Case Report

Purine Nucleoside Phosphorylase Deficiency in Two Unrelated Patients with Autoimmune Hemolytic Anemia and Eosinophilia: Two Novel Mutations

Cite this article as: Alizadeh Z, Badalzadeh M, Heydarlou H, Shakerian L, Mahlooji rad M, Zandieh F, et al. Purine nucleoside phosphorylase deficiency in two unrelated patients with autoimmune hemolytic anemia and eosinophilia: two novel mutations. Arch Iran Med. 2023;26(12):712-716. doi: 10.34172/aim.2023.105

Introduction

Combined immunodeficiency disease caused by purine nucleoside phosphorylase (PNP) deficiency (OMIM# 613179) is a rare autosomal recessive genetic disorder that severely impairs the function of T cells. Despite this, normal B cell function and number have been reported.¹ Patients with PNP deficiency usually suffer from severe infections, failure to thrive, hypouricemia, malignancies, and neutropenia. Neurologic manifestations are present in about two-thirds of the patients and include hypotonia, developmental delay, mental retardation, and ataxia.² One-third of these patients are diagnosed with autoimmune hemolytic anemia and immune thrombocytopenia.³

PNP deficiency has been reported in about 4% of the patients with severe T cell deficiencies.⁴ PNP is known as an essential enzyme in the purine salvage pathway that reversibly converts inosine to hypoxanthine and guanosine to guanine.⁵ PNP-deficient patients have high levels of deoxyguanosine, guanosine and decreased concentrations of guanine and uric acid in their plasma and urine.⁶ Deoxyguanosine triphosphate (dGTP) accumulation in the mitochondria is toxic to T lymphocytes, inhibits mitochondrial DNA repair, and increases T lymphocyte apoptosis during the selection in thymus.^7,8 The neurological dysfunction experienced by patients is caused by the insufficient presence of dGTP in brain tissue, as well as the accumulation of purines within the brain.⁹

Here, we present the clinical and immunological findings of two patients with PNP deficiency who were referred to the Immunology, Asthma and Allergy Research Institute (IAARI). They presented novel features of the disease and the result of this study may provide valuable evidence for early diagnosis.

Case Report

The first patient was a 20-month-old male and the third child of non-consanguineous parents referred to IAARI with recurrent respiratory tract infections, chronic diarrhea, rectal prolapse, and gastroesophageal reflux since infancy. He had a five-time history of hospital admissions since he was 15 months old for gastroenteritis, sepsis and severe anemia. The patient was regularly immunized with all standard vaccines including BCG and OPV-1 as live vaccinations without any complications.

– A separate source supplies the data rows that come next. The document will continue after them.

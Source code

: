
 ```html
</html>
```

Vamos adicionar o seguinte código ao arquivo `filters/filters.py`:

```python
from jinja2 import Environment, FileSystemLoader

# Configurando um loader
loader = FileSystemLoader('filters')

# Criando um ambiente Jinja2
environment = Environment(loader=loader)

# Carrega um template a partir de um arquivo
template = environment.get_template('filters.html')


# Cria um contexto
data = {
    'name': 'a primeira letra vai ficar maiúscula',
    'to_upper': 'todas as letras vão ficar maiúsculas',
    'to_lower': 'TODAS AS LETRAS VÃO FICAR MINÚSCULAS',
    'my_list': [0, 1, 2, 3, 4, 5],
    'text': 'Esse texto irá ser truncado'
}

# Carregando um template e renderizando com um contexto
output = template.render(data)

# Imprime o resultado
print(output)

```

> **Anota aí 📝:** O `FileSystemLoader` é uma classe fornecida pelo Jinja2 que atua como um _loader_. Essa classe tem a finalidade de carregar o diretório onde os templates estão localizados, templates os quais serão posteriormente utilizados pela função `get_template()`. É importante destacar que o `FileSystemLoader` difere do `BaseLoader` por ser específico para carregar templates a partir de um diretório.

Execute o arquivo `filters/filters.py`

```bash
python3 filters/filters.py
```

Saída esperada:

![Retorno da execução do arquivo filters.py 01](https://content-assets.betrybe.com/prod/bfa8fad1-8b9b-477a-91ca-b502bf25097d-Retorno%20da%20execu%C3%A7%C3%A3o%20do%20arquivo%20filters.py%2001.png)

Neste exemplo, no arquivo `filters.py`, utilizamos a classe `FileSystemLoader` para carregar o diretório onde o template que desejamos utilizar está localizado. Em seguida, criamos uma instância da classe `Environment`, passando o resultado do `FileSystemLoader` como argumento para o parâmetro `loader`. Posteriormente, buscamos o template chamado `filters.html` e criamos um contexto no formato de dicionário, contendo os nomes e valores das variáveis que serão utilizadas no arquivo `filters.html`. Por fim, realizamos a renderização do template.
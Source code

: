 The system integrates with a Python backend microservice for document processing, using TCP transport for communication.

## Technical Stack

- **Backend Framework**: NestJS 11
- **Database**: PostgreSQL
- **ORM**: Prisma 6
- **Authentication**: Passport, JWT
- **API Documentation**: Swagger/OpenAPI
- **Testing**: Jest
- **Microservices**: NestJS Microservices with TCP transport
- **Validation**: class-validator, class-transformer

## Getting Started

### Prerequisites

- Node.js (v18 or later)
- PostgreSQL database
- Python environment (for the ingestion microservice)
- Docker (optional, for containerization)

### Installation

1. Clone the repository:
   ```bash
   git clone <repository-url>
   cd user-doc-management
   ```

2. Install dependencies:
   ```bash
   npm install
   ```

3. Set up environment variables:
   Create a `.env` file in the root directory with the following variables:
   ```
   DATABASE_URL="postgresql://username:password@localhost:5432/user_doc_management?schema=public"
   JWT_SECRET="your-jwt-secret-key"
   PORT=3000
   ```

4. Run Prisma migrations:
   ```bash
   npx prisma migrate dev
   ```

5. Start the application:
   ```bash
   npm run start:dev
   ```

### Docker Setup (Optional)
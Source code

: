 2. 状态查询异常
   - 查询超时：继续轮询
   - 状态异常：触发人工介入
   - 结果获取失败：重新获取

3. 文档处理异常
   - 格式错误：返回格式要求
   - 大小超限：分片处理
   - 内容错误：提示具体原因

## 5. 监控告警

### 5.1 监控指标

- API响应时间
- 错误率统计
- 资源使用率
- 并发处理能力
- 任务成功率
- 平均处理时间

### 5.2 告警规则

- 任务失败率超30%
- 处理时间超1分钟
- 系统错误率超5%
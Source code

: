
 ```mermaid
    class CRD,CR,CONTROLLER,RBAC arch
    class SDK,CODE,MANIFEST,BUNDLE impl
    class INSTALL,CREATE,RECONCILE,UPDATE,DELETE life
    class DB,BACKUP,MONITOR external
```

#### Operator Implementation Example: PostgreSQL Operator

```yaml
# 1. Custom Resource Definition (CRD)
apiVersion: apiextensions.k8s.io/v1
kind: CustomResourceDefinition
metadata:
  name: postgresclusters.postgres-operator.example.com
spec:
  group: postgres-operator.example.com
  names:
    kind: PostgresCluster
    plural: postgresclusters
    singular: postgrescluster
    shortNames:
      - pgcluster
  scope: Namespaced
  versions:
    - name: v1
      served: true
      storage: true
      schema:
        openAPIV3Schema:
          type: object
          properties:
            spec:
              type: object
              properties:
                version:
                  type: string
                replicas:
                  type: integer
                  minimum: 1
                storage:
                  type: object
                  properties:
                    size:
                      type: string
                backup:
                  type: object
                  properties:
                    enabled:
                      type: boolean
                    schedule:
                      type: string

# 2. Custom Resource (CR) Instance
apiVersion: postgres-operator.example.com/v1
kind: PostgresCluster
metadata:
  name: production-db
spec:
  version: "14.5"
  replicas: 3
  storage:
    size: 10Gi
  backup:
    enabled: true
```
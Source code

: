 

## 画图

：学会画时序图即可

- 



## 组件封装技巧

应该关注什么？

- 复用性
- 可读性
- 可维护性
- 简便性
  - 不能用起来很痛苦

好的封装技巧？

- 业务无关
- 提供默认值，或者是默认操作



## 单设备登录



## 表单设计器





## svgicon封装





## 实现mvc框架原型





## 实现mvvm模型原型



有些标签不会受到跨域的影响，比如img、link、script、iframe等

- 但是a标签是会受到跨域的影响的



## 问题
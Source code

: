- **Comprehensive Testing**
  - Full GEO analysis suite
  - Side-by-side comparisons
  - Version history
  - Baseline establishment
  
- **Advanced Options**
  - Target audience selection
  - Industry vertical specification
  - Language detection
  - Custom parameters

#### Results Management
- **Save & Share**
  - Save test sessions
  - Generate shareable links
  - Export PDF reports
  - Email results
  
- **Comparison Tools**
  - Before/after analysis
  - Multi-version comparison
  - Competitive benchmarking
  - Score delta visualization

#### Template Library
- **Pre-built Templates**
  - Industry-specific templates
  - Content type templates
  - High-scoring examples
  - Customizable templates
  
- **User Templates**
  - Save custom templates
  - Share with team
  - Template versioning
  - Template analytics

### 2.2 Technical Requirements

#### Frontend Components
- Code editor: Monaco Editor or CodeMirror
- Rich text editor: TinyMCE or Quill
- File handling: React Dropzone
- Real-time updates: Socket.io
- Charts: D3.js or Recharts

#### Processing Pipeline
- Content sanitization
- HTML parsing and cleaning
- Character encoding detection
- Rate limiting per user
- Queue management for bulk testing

He had developmental delay and his brain CT scan revealed mild cortical atrophy at one year of age. Diminished granulopoiesis in different myeloid precursors with mature granulocytes and a reduced number of erythroid precursors were shown in his bone marrow aspirate (BMA). Laboratory investigations showed Coombs-positive hemolytic anemia treated with several times blood transfusions. His immunological workup showed eosinophilia, lymphopenia, and low T cell numbers and function (Table 1). Biochemical evaluation revealed undetectable uric acid in his serum sample (Table 1). Based on his severe T cell lymphopenia, low uric acid and clinical findings, PNP deficiency was the most probable diagnosis. The genomic DNA of the patient was investigated for PNP gene mutation by PCR (using specific primers and an Amplicon PCR kit) and the product was subjected to Sanger sequencing (ABI 3730XL genetic analyzer, Applied Biosystems). The sequencing results were analyzed by the FinchTV program. A novel large homozygous deletion (c.246_285 + 9del, p. Gly83_Lys95 + 9 bp intron) was found in exon 3 of the PNP gene (NM_000270.4) (Figure 1A). This variant has been indicated as likely pathogenic based on VarSome tools.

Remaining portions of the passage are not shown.